_Work to complete:_ You are to retype exactly the line with "transaction is combined" and every line after it in the entries below.

_Records shown:_
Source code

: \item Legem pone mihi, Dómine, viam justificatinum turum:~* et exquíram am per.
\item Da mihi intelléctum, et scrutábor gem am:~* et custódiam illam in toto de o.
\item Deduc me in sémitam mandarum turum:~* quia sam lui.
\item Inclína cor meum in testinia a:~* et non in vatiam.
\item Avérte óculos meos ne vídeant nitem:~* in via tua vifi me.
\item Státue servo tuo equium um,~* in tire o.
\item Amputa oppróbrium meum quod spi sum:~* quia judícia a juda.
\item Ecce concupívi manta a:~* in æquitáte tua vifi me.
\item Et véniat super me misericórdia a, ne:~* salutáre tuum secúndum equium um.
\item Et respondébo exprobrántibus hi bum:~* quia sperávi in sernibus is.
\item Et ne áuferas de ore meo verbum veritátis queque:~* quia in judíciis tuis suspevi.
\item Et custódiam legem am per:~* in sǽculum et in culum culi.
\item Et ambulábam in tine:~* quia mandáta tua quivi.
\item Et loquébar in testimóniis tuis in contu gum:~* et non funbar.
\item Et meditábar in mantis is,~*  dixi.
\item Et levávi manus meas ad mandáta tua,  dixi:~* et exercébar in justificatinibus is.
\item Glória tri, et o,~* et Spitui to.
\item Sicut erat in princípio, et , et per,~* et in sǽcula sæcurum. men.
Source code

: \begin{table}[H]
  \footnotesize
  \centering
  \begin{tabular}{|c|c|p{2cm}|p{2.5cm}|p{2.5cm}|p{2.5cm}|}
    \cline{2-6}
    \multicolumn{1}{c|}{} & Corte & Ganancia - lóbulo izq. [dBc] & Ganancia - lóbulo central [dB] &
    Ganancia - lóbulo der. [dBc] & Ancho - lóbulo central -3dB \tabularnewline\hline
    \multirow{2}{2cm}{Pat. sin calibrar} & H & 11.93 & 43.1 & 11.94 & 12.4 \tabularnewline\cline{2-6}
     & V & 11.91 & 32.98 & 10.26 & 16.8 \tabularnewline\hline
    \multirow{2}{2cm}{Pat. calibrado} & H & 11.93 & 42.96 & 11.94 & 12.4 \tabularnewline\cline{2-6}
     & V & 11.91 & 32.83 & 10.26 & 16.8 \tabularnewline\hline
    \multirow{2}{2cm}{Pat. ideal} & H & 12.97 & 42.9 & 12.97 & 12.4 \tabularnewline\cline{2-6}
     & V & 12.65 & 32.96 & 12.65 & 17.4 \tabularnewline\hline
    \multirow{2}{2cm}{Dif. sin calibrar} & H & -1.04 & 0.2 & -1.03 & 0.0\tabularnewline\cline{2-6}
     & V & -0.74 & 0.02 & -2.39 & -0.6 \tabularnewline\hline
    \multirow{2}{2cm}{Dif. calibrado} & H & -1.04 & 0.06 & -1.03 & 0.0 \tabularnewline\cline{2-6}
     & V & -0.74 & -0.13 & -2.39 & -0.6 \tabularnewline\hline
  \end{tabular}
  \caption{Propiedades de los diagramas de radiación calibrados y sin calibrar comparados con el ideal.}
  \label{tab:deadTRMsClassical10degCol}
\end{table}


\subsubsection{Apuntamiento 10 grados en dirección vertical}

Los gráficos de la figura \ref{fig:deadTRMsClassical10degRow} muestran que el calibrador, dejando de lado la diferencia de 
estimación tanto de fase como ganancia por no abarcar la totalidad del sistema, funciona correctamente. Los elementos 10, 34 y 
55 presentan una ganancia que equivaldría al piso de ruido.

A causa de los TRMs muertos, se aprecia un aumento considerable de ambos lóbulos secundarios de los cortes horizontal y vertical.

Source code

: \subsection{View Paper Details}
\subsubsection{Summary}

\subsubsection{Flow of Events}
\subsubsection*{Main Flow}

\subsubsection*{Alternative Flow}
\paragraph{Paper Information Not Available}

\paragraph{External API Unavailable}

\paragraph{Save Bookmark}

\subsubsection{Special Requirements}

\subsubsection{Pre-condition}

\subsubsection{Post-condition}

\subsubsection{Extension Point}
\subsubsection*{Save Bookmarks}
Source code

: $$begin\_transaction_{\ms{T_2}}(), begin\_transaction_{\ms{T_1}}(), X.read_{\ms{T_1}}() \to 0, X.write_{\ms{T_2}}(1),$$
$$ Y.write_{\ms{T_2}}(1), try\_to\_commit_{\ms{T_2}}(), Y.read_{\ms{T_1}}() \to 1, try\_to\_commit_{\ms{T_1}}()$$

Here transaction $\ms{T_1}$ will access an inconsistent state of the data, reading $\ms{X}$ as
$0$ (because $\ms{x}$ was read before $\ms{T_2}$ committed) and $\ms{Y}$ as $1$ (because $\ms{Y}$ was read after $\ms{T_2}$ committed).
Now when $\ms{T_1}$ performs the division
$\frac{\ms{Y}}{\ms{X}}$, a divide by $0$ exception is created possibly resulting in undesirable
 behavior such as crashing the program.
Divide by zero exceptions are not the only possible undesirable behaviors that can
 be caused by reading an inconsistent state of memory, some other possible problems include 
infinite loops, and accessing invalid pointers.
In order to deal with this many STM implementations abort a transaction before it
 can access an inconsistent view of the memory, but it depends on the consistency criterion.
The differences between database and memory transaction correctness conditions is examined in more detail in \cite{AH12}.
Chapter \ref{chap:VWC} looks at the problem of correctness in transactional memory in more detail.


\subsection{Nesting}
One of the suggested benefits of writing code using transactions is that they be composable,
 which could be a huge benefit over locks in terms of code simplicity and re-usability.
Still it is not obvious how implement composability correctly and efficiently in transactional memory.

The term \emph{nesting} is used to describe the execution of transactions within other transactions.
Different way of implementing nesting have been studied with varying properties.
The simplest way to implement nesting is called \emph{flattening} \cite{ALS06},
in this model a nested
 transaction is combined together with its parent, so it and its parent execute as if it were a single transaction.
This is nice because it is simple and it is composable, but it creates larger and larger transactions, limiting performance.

_Exercise answer:_
 transaction is combined together with its parent, so it and its parent execute as if it were a single transaction.
This is nice because it is simple and it is composable, but it creates larger and larger transactions, limiting performance.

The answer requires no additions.